• **TASK**: What you produce should be every line from the data that includes "Server".

━━━ RECORDED DATA

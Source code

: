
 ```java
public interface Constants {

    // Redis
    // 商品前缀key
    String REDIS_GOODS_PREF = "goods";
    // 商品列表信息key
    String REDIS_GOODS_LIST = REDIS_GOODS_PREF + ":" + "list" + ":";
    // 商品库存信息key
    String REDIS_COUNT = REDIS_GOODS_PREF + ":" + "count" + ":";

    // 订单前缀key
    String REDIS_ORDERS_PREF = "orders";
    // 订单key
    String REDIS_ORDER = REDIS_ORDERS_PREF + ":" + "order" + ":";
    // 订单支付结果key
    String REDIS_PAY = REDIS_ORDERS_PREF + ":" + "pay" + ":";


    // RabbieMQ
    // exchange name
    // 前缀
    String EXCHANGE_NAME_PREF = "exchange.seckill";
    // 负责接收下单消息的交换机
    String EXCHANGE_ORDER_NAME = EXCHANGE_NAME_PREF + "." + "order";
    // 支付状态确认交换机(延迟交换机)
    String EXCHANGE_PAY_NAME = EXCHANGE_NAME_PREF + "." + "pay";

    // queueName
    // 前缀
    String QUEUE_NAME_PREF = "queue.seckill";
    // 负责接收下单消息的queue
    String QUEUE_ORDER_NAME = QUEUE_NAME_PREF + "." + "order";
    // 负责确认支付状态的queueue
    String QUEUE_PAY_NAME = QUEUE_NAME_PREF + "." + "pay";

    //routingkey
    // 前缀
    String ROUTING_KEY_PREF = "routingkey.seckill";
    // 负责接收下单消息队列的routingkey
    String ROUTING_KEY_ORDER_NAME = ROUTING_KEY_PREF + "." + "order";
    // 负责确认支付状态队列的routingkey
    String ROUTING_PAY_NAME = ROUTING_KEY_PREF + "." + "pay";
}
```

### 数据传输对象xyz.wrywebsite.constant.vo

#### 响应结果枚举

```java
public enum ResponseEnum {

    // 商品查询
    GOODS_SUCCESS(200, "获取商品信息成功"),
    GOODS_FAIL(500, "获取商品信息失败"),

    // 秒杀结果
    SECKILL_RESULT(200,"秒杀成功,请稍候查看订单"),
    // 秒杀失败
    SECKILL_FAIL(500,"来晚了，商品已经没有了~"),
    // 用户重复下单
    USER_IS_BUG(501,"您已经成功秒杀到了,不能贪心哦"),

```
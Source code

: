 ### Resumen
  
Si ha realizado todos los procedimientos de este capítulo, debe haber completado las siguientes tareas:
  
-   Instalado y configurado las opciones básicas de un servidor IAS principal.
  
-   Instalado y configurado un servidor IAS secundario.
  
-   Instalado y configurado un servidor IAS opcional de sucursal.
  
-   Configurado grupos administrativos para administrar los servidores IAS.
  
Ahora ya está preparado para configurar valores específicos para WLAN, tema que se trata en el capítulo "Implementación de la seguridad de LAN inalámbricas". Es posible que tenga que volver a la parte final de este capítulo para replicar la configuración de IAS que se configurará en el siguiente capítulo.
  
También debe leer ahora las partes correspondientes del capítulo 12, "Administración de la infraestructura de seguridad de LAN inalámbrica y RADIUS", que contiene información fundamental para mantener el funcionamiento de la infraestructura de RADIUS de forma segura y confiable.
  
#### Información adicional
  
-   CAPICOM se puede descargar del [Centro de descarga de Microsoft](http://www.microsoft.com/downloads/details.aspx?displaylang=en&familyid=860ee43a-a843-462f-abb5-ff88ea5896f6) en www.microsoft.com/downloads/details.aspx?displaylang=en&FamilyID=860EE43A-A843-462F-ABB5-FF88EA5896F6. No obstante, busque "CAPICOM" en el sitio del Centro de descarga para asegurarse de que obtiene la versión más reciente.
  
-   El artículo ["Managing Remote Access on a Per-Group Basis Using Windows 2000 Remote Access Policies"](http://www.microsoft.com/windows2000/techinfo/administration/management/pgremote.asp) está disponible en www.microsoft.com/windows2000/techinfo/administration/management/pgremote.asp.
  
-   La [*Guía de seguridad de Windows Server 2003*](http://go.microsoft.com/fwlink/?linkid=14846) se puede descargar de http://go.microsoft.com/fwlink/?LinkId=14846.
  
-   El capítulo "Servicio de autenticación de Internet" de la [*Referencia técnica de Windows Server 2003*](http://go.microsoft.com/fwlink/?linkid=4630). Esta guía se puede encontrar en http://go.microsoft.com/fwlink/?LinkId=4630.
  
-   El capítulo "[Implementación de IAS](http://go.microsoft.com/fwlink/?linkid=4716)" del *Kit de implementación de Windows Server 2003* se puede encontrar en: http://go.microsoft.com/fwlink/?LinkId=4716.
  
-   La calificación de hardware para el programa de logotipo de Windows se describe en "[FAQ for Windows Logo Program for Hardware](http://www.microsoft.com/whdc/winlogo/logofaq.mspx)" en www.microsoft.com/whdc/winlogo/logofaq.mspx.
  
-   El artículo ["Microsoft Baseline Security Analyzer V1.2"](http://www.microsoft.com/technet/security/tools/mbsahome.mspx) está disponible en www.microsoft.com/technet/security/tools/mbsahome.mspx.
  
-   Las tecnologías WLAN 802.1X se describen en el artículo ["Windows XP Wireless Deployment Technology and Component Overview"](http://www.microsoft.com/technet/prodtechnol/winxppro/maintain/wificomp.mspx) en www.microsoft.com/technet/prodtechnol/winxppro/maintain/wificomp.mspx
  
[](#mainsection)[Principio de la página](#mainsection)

━━━━━━

• **SOLUTION TO THIS TASK**:
-   La [*Guía de seguridad de Windows Server 2003*](http://go.microsoft.com/fwlink/?linkid=14846) se puede descargar de http://go.microsoft.com/fwlink/?LinkId=14846.
-   El capítulo "Servicio de autenticación de Internet" de la [*Referencia técnica de Windows Server 2003*](http://go.microsoft.com/fwlink/?linkid=4630). Esta guía se puede encontrar en http://go.microsoft.com/fwlink/?LinkId=4630.
-   El capítulo "[Implementación de IAS](http://go.microsoft.com/fwlink/?linkid=4716)" del *Kit de implementación de Windows Server 2003* se puede encontrar en: http://go.microsoft.com/fwlink/?LinkId=4716.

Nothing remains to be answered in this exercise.